Psicodramma Milan: il Cagliari vince 2-1 a San Siro e manda Allegri fuori dalla Champions
Il Milan crolla nel momento più importante della stagione e trasforma San Siro in un teatro di rabbia e contestazione. Contro un Cagliari senza obiettivi di classifica, la squadra di Allegri cade 2-1 e saluta definitivamente la corsa Champions, chiudendo il campionato a quota 70 punti e con l’Europa League come magra consolazione.
Il primo tempo
Eppure l’inizio sembra promettere bene. Dopo appena due minuti Gimenez prolunga per Saelemaekers, che approfitta del ritardo di Mina e batte Caprile per l’1-0. I rossoneri partono forte, trascinati da un pubblico già caldo dopo la protesta nel pre-partita contro società e dirigenza. Il vantaggio, però, dura poco. Il Cagliari cresce col passare dei minuti e al 20’ trova il pareggio con Borrelli, bravo a sfruttare una situazione confusa in area sugli sviluppi di un cross.

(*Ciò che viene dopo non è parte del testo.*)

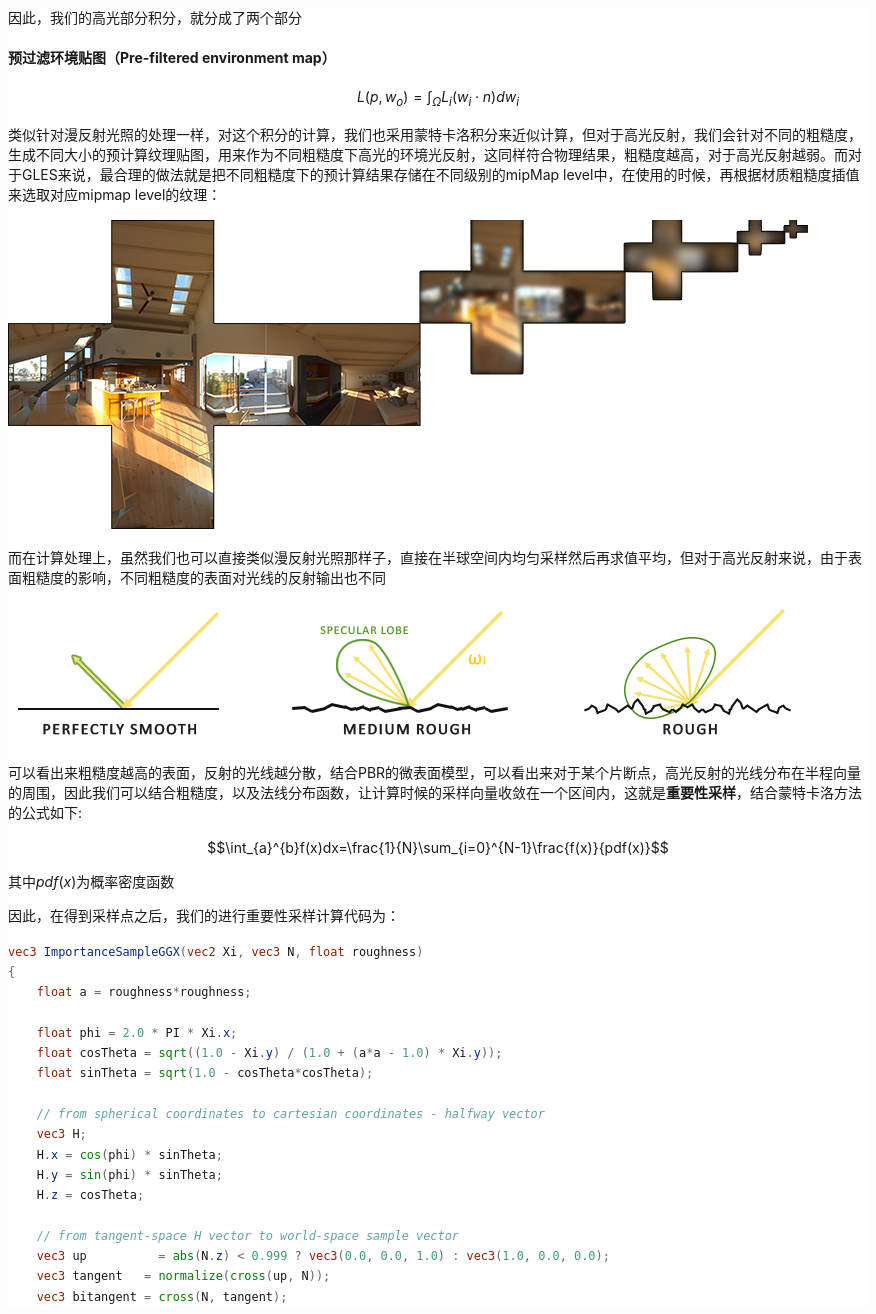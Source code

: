 因此，我们的高光部分积分，就分成了两个部分

#### 预过滤环境贴图（Pre-filtered environment map）

$$L(p, w_{o})=\int_{\Omega }L_{i}(w_{i}\cdot n)dw_{i}$$

类似针对漫反射光照的处理一样，对这个积分的计算，我们也采用蒙特卡洛积分来近似计算，但对于高光反射，我们会针对不同的粗糙度，生成不同大小的预计算纹理贴图，用来作为不同粗糙度下高光的环境光反射，这同样符合物理结果，粗糙度越高，对于高光反射越弱。而对于GLES来说，最合理的做法就是把不同粗糙度下的预计算结果存储在不同级别的mipMap level中，在使用的时候，再根据材质粗糙度插值来选取对应mipmap level的纹理：

![](static/images/ibl_prefilter_map.png)

而在计算处理上，虽然我们也可以直接类似漫反射光照那样子，直接在半球空间内均匀采样然后再求值平均，但对于高光反射来说，由于表面粗糙度的影响，不同粗糙度的表面对光线的反射输出也不同

![](static/images/ibl_specular_lobe.png)

可以看出来粗糙度越高的表面，反射的光线越分散，结合PBR的微表面模型，可以看出来对于某个片断点，高光反射的光线分布在半程向量的周围，因此我们可以结合粗糙度，以及法线分布函数，让计算时候的采样向量收敛在一个区间内，这就是**重要性采样**，结合蒙特卡洛方法的公式如下:

$$\int_{a}^{b}f(x)dx=\frac{1}{N}\sum_{i=0}^{N-1}\frac{f(x)}{pdf(x)}$$

其中$pdf(x)$为概率密度函数

因此，在得到采样点之后，我们的进行重要性采样计算代码为：

```glsl
vec3 ImportanceSampleGGX(vec2 Xi, vec3 N, float roughness)
{
    float a = roughness*roughness;

    float phi = 2.0 * PI * Xi.x;
    float cosTheta = sqrt((1.0 - Xi.y) / (1.0 + (a*a - 1.0) * Xi.y));
    float sinTheta = sqrt(1.0 - cosTheta*cosTheta);

    // from spherical coordinates to cartesian coordinates - halfway vector
    vec3 H;
    H.x = cos(phi) * sinTheta;
    H.y = sin(phi) * sinTheta;
    H.z = cosTheta;

    // from tangent-space H vector to world-space sample vector
    vec3 up          = abs(N.z) < 0.999 ? vec3(0.0, 0.0, 1.0) : vec3(1.0, 0.0, 0.0);
    vec3 tangent   = normalize(cross(up, N));
    vec3 bitangent = cross(N, tangent);
```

Da quel momento il Milan perde brillantezza e sicurezza, mentre i sardi prendono fiducia.
Il secondo tempo
Nella ripresa il nervosismo aumenta e il Cagliari colpisce ancora. Al 58’, ancora da calcio piazzato, Rodriguez approfitta delle incertezze di Rabiot e Tomori e firma il clamoroso 2-1. San Siro resta gelato. Allegri prova a cambiare tutto inserendo Pulisic, Leao, Modric e Fullkrug, ma la reazione è confusa e disordinata. Rabiot sfiora il pareggio in sforbiciata, Pulisic va vicino al gol di testa, ma il Cagliari ha addirittura le occasioni per il tris con Adopo, Gaetano e Mendy.
Che rabbia a San Siro
Al triplice fischio esplode con ancor maggiore forza la contestazione. Fischi assordanti accompagnano il Milan fuori dal campo: la Champions sfuma clamorosamente dopo una stagione vissuta a lungo nelle prime posizioni della classifica.